Pour 10% à 15% des couples, la solution la plus courante aujourd'hui est la garde partagée, ou garde conjointe «physique».

Les types d'arrangements
Il faut d'abord faire la différence entre garde conjointe «physique» et garde conjointe «légale».

La garde conjointe légale ne vise pas le lieu où habite l'enfant: elle porte plutôt sur le fait que les deux parents prennent les décisions concernant le bien-être général de l'enfant et la façon de l'éduquer. Dans ce cas, l'enfant vit la majeure partie du temps chez l'un des deux parents.

Pour la garde conjointe physique (garde partagée), chaque parent doit avoir la garde physique de l'enfant ou y avoir accès au moins 40% du temps. L'enfant partage donc son temps de façon plus ou moins égale entre le domicile de chacun des parents. Dans la garde partagée, les deux parents prennent conjointement les décisions concernant le service de garde, l'école, les sorties, l'éducation et les soins en général.

Nécessité d'une bonne communication
Il va sans dire que la garde partagée requiert un minimum de bonne entente, sinon c'est la catastrophe. Évidemment, au début d'une rupture, la bonne entente est difficile: on doit réorganiser sa vie en essayant d'oublier ses peines et ses frustrations. C'est pourquoi cette modalité de garde, que préfèrent beaucoup de spécialistes, peut être plus néfaste que le divorce lui-même pour l'adaptation sociale et émotive des enfants.

Selon Francine Cyr, professeure au département de psychologie de l'Université de Montréal, la garde partagée peut être très éprouvante pour les enfants qui s'adaptent difficilement aux changements, qui entretiennent des relations conflictuelles avec un de leurs parents ou qui sont pris à témoin dans les conflits conjugaux.

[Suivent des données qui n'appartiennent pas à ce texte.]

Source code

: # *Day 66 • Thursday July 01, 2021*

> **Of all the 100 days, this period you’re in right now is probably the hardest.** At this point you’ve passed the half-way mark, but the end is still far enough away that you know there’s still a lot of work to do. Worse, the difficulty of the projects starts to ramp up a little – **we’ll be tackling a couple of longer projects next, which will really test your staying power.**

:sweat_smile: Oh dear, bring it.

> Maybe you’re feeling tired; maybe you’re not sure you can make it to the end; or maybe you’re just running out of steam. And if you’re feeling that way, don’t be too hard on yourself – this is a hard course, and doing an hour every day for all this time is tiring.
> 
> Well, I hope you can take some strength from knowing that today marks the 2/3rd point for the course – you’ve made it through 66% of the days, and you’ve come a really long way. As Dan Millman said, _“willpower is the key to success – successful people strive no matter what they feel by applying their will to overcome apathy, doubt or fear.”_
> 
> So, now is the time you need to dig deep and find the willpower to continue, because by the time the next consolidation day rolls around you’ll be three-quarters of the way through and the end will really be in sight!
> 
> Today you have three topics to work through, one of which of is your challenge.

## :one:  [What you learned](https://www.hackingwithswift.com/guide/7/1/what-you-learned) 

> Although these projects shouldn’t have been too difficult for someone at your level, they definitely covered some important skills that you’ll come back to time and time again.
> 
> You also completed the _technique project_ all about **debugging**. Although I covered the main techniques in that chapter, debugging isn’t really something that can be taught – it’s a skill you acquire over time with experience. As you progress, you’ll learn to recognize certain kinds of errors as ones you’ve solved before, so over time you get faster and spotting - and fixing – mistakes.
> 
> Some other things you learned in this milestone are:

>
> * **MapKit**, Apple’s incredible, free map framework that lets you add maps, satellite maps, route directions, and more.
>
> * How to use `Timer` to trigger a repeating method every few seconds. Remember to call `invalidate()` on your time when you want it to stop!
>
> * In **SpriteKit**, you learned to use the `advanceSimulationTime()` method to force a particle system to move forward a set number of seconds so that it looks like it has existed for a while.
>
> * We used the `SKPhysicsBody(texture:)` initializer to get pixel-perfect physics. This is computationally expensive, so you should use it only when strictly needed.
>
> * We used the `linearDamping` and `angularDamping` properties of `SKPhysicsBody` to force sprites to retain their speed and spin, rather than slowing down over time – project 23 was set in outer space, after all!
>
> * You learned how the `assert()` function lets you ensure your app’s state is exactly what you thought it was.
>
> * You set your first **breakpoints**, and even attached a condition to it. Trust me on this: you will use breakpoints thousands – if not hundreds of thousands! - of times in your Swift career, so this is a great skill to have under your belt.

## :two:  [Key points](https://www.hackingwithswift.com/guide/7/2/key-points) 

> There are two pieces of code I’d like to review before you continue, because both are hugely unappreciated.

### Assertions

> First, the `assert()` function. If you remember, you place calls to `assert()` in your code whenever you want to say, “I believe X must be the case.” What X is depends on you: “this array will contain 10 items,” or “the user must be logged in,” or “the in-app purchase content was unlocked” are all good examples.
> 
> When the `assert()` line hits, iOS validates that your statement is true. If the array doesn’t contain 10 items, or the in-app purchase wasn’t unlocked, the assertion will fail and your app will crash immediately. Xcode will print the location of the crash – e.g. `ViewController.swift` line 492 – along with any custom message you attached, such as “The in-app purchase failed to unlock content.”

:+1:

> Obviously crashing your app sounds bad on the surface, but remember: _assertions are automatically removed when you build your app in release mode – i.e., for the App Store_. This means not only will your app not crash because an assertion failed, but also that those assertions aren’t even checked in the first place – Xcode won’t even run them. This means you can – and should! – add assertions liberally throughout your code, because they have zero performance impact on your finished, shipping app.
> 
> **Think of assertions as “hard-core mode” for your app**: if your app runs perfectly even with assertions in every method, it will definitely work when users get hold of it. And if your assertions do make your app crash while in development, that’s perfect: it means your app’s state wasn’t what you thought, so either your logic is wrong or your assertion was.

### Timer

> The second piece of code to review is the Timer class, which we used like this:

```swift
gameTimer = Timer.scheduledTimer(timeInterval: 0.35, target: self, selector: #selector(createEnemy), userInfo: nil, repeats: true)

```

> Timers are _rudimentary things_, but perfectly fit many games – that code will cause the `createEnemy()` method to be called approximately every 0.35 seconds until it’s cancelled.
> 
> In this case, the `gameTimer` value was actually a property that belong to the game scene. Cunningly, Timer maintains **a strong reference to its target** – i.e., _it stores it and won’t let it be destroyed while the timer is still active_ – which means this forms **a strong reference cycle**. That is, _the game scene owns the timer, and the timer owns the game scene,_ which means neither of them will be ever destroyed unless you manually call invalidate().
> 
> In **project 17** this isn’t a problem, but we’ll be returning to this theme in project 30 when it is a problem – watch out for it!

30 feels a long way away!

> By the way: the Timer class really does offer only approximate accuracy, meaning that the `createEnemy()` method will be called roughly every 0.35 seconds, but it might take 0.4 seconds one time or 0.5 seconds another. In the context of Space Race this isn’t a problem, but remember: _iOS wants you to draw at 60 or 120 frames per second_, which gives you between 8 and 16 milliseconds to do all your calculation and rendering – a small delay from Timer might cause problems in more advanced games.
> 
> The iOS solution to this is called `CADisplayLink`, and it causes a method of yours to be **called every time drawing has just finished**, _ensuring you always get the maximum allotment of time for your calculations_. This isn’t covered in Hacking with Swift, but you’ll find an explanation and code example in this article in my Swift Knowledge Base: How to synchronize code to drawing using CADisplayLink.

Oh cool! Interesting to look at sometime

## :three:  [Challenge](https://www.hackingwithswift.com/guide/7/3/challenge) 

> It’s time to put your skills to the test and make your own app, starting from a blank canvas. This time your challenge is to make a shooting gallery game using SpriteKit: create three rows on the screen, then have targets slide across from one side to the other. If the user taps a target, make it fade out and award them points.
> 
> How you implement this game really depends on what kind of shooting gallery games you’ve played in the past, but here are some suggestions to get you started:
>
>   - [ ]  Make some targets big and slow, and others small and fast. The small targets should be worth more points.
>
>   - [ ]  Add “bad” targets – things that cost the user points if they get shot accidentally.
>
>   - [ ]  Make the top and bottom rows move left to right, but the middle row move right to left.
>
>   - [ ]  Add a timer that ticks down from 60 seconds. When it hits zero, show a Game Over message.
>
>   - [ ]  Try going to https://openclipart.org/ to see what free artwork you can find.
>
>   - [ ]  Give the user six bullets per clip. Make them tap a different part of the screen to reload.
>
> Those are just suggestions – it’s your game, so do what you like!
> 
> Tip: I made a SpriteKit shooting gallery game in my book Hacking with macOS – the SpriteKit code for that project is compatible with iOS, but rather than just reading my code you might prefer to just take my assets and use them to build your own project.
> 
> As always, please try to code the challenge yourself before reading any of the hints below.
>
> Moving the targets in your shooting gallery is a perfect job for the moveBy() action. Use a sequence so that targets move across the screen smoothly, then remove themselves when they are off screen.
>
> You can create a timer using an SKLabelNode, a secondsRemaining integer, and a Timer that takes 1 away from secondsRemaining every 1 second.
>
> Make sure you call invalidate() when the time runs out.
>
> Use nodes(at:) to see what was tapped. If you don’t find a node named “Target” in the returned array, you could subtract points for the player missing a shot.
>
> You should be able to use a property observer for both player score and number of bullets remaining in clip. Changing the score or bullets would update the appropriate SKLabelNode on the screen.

Mais quel que soit le type de garde, la qualité de l'interaction entre les conjoints avant et après la rupture joue un rôle important dans l'adaptation de l'enfant. Plus le conflit conjugal persiste et implique l'enfant, moins la garde partagée est recommandée.

En contrepartie, si les adultes parviennent à communiquer et à mettre de côté leur colère et leurs différends, la garde partagée permettra à l'enfant de maintenir le contact avec ses deux parents, un élément déterminant dans son adaptation à la séparation parentale.

Pour les parents, l'avantage principal de la garde partagée réside dans le fait qu'ils peuvent améliorer ou développer une meilleure relation avec l'enfant et réduire leur stress grâce au répit qu'il procure. Des recherches ont par ailleurs démontré que cette formule de garde est privilégiée par les adultes plus âgés qui ont un revenu et un niveau d'éducation supérieurs.